Not All Earnings Are Equal
Just an example, a company X has sold one of its businesses. The money they get from this deal will increase profits of the company for this year. This is an example of non-recurring event which boosts net income. But only for one year with a possible negative impact on the future earnings (since the company got rid of the business, the business will not generate profits in future anymore). As opposed to that, a company Y has re-invested retained earnings into the core business, which resulted in 10% growth of profits this year. And highly likely this growth is here to stay in future. You as an investor, which company you would prefer – X or Y?
There are some cases when the management wants to mask the fact the business is actually getting worse and worse. They know that investors look at earnings per share. So, even though net profits are lower and lower, smart management starts repurchasing company’s shares. Less shares outstanding – the higher EPS. I.e. if they buy back enough stock, the EPS will still look okay. Beware of smart management!
In one of the following lessons we are going to cover this in more details.
EPS Growth Rate
If a company satisfies the criterion regarding EPS, you can calculate an annual EPS Growth Rate. There are couple of things to know about it:
- Its normal average value varies significantly depending on sector and industry;
- If you have two companies from the same industry, you should choose the one with higher EPS growth rate, all else being equal;
- It is very difficult for any business to maintain annual growth of more than 20%. If you see a higher value, it is recommended to cap it at 20% in your calculations.
And one more thing – as in any standard disclaimer: remember, past performance does not guarantee anything in future.
You need 10 years of statistics
This heading speaks for itself. To make any more or less reliable conclusions regarding any fundamental ratio (EPS in particular), you need a decade of statistics. I would not recommend you to use statistics for less that 7 and more than 10 years – your calculations and conclusions in both cases tend to be inadequate.
A Practical Problem
The problem is very simple: how to practically use this criterion? Yes, of course, anybody can glance at 10 financial statements of a company, skimming just earnings per share values and then apply this criterion, right? But in practice such thing is way harder: if you go to Google Finance, Yahoo Finance, MSN or any other free source, you will find the data for just 4 years. By the way, MSN used to have it, but after they redesigned the UI couple of years ago, it is gone…

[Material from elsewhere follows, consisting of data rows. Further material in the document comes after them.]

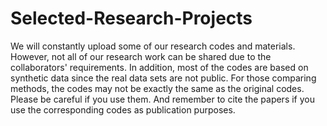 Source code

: # Selected-Research-Projects

We will constantly upload some of our research codes and materials. 
However, not all of our research work can be shared due to the collaborators' requirements. 
In addition, most of the codes are based on synthetic data since the real data sets are not public.
For those comparing methods, the codes may not be exactly the same as the original codes. 
Please be careful if you use them. And remember to cite the papers if you use the corresponding codes as publication purposes.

Above we already spoke about non-recurring (one-time) events. They are not limited to just a sale of assets, they also include accidents, natural disasters, any kind of one-time abnormal situation around business. They tend to generate abnormally low or high value of EPS – outliers. There are different techniques how to cope with them (for example, you can get rid of maximum and minimum values or you can straighten it by spline functions – in further lessons we may touch this). The only important thing here is: you cannot ignore outliers.
Baby Buffett Portfolio
Named after Warren Buffett, it is just a set of his best long-term investments. We will need it, because we will refer to them quite often in our problems. Here is the Baby Buffett Portfolio:
- Nike Inc
- The Coca-Cola Company
- Procter & Gamble
Problem #5: There was one more company in Baby Buffett Portfolio: Burlington Northern Santa Fe Corp. Please find out what has happened to this company.
Problem #6: Please apply the EPS Criterion to all the companies in the Baby Buffett Portfolio.